/---

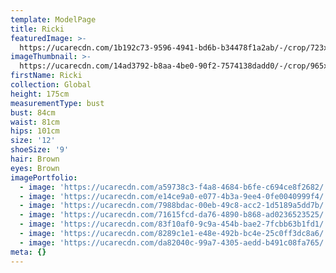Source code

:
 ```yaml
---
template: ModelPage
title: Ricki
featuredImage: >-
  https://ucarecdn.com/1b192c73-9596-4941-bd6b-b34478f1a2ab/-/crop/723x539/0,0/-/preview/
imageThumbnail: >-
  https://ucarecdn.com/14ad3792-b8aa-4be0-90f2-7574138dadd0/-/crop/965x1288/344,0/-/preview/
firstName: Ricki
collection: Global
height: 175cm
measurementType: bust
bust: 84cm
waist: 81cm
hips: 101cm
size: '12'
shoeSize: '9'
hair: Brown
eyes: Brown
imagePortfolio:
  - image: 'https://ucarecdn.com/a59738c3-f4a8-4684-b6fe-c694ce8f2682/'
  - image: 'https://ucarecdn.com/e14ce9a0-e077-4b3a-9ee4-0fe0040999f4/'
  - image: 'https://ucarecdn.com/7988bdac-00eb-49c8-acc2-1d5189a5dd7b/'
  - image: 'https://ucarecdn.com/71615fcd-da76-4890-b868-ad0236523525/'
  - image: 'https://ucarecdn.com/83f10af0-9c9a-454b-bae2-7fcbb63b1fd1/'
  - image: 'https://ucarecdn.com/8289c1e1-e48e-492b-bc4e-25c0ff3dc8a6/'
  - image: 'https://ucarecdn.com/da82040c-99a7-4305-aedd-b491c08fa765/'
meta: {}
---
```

\---

| DIRECTIONS FOR THIS TASK |
Without including any picture, retype the entries exactly.

| SOLUTION FOR THIS EXERCISE |
Source code

:
 ```yaml
---
template: ModelPage
title: Ricki
featuredImage: >-
  https://ucarecdn.com/1b192c73-9596-4941-bd6b-b34478f1a2ab/-/crop/723x539/0,0/-/preview/
imageThumbnail: >-
  https://ucarecdn.com/14ad3792-b8aa-4be0-90f2-7574138dadd0/-/crop/965x1288/344,0/-/preview/
firstName: Ricki
collection: Global
height: 175cm
measurementType: bust
bust: 84cm
waist: 81cm
hips: 101cm
size: '12'
shoeSize: '9'
hair: Brown
eyes: Brown
imagePortfolio:
  - image: 'https://ucarecdn.com/a59738c3-f4a8-4684-b6fe-c694ce8f2682/'
  - image: 'https://ucarecdn.com/e14ce9a0-e077-4b3a-9ee4-0fe0040999f4/'
  - image: 'https://ucarecdn.com/7988bdac-00eb-49c8-acc2-1d5189a5dd7b/'
  - image: 'https://ucarecdn.com/71615fcd-da76-4890-b868-ad0236523525/'
  - image: 'https://ucarecdn.com/83f10af0-9c9a-454b-bae2-7fcbb63b1fd1/'
  - image: 'https://ucarecdn.com/8289c1e1-e48e-492b-bc4e-25c0ff3dc8a6/'
  - image: 'https://ucarecdn.com/da82040c-99a7-4305-aedd-b491c08fa765/'
meta: {}
---
```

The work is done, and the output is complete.